Collective Communication I

Lab Exercise
Prerequisites Overview Exercise Solution Cleanup

Prerequisites

This tutorial follows the talk MPI Collective Communication I. You should complete the Basics of MPI Programming module and lab exercise before starting this tutorial.


Overview

There are two example programs for calculating pi:

  • dboard_pi:

    This is a very simple parallel program in which each task independently approximates the solution. The amount of work done by each task remains the same as the number of tasks increases, but the averaged solution becomes more correct. There are two versions: one demonstrating sends and receives (pi_send) and the other using collective communications (pi_reduce).

  • int_pi:

    This program calculates pi using an integral approximation. This code is of particular interest, because there are several programs included that illustrate the conversion of the serial code int_pi to parallel. The final version is int_pi2 (.f or .c).


     Description of Problem

  • dboard_pi:

    Picture a circle with radius 1 centered at the origin. The circle sits inside a square whose corners are at (-1,-1), (-1,1), (1,1) and (1,-1). The area of the circle divided by the area of the square is pi/4.

    Think of this as a dartboard. The darts hit at x and y coordinates which are random numbers between -1 and 1. Darts must fall within the square, and may also fall within the circle. The program approximates the value of pi by dividing the number of darts that fall within the circle by the total darts thrown, and multiplying by four.

    A full description of this problem is available in Fox et al., 1988, Solving Problems on Concurrent Processors, volume 1, page 207.

  • int_pi:

    int_pi uses a simple integral approximation to calculate pi.


     Parallel Implementation

  • dboard_pi:

There are two ways to benefit from parallelism: you may run the same program in less time, or run a larger program in the same amount of time. This example takes the latter approach.

  • The serial calculation of pi involves throwing 5000 darts for each of ten iterations, with the cumulative average reported at each iteration. For the parallel implementation, each task performs this process independently, reporting its calculated pi value to the master task (task ID 0), which prints the cumulative average. The more tasks that participate, the more accurate the calculated value of pi.

    The code is SPMD, i.e. each task runs the same executable. There are two versions. Pi_send uses low-level sends and receives to collect the pi values. Pi_reduce uses the collective communication reduction routine, with the pre-defined reduction function for double precision floating point vector addition.


Exercise

     Before You Begin

You can work either in Microsoft Visual Studio or at the command line.
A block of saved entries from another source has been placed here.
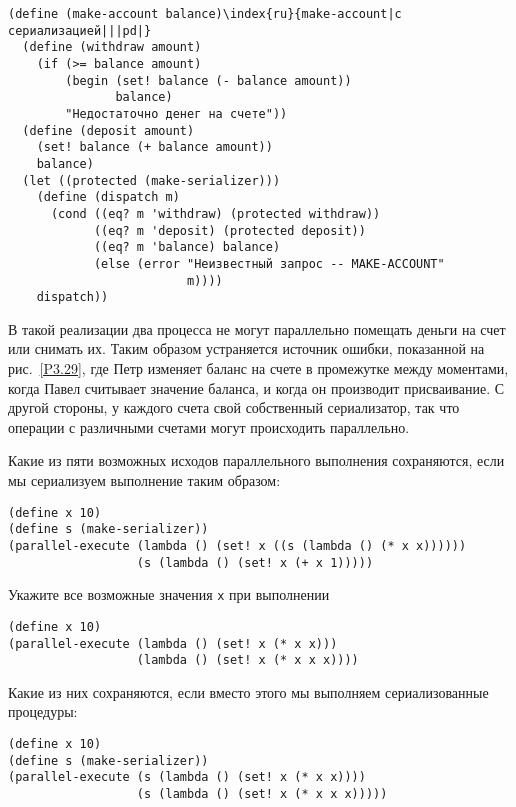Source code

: \begin{Verbatim}[fontsize=\small]
(define (make-account balance)\index{ru}{make-account|с сериализацией|||pd|}
  (define (withdraw amount)
    (if (>= balance amount)
        (begin (set! balance (- balance amount))
               balance)
        "Недостаточно денег на счете"))
  (define (deposit amount)
    (set! balance (+ balance amount))
    balance)
  (let ((protected (make-serializer)))
    (define (dispatch m)
      (cond ((eq? m 'withdraw) (protected withdraw))
            ((eq? m 'deposit) (protected deposit))
            ((eq? m 'balance) balance)
            (else (error "Неизвестный запрос -- MAKE-ACCOUNT"
                         m))))
    dispatch))
\end{Verbatim}
В такой реализации два процесса не могут параллельно помещать деньги
на счет или снимать их.  Таким образом устраняется источник ошибки,
показанной на рис.~\ref{P3.29}, где Петр изменяет баланс
на счете в промежутке между моментами, когда Павел считывает значение
баланса, и когда он производит присваивание.  С другой стороны, у
каждого счета свой собственный сериализатор, так что операции с
различными счетами могут происходить параллельно.
\begin{exercise}{3.39}\label{EX3.39}%
Какие из пяти возможных исходов параллельного
выполнения сохраняются, если мы сериализуем выполнение таким образом:

\begin{Verbatim}[fontsize=\small]
(define x 10)
(define s (make-serializer))
(parallel-execute (lambda () (set! x ((s (lambda () (* x x))))))
                  (s (lambda () (set! x (+ x 1)))))
\end{Verbatim}
\end{exercise}
\begin{exercise}{3.40}\label{EX3.40}%
Укажите все возможные значения {\tt x} при
выполнении

\begin{Verbatim}[fontsize=\small]
(define x 10)
(parallel-execute (lambda () (set! x (* x x)))
                  (lambda () (set! x (* x x x))))
\end{Verbatim}
Какие из них сохраняются, если вместо этого мы выполняем
сериализованные процедуры:

\begin{Verbatim}[fontsize=\small]
(define x 10)
(define s (make-serializer))
(parallel-execute (s (lambda () (set! x (* x x))))
                  (s (lambda () (set! x (* x x x)))))
\end{Verbatim}
\end{exercise}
Although the instructions that follow refer specifically to the command line, the file references are the same for Visual Studio. To review how to compile MPI programs see Basics of MPI Programming.

Copy all lab files found in

H:\VWlabs\MPI\Collective1\Lab2\dboard\

and

H:\VWlabs\MPI\Collective1\Lab2\int\

to your home directory (or subdirectory) on H:, e.g.

copy H:\VWlabs\MPI\Collective1\Lab2\dboard\*   H:\Users\your_userid\dboard\
copy H:\VWlabs\MPI\Collective1\Lab2\int\*   H:\Users\your_userid\int\

For the following exercises, compile the programs on a login node. Create a batch file and submit the job(s) to the batch nodes.



Solution

     Instructions for Compiling and Running dboard_pi

Files:

Compile using the make file:

For Fortran:

nmake /f pi_f.mak

For C:

nmake /f pi_c.mak

Specify how many nodes to run and execute one of the master program:

pi_send.exe

or

pi_reduce.exe


     Instructions for Compiling and Running int_pi

Before proceeding, you might want to review the talks MPI Collective Communication I. and Basics of MPI Programming. Files:
  • int_pi.f or int_pi.c is the original serial version of the int_pi code.
  • int_pi1.f or int_pi1.c is the partially parallelized code converted to SPMD, but with no division of work and no message-passing.
  • int_pi2.f or int_pi2.c is the final parallelized version.
  • int_pi_f.mak or int_pi_c.mak is a makefile that invokes the necessary compiler options, include directories and library directories.

Compile the code:

mpif77 int_pi2.f -o int_pi2.exe

or

mpicc int_pi2.c -o int_pi2.exe

or, use the make file:

nmake /f int_pi_f.mak

or

nmake /f int_pi_c.mak

Specify how many nodes to run on and execute the master program:

int_pi2.exe


Cleanup

When you are done running programs, delete your subfolder on the T: drives. End your batch job with ccrm or ccrelease. You may also wish to delete any files you copied from the VWlabs folder into your space on H:.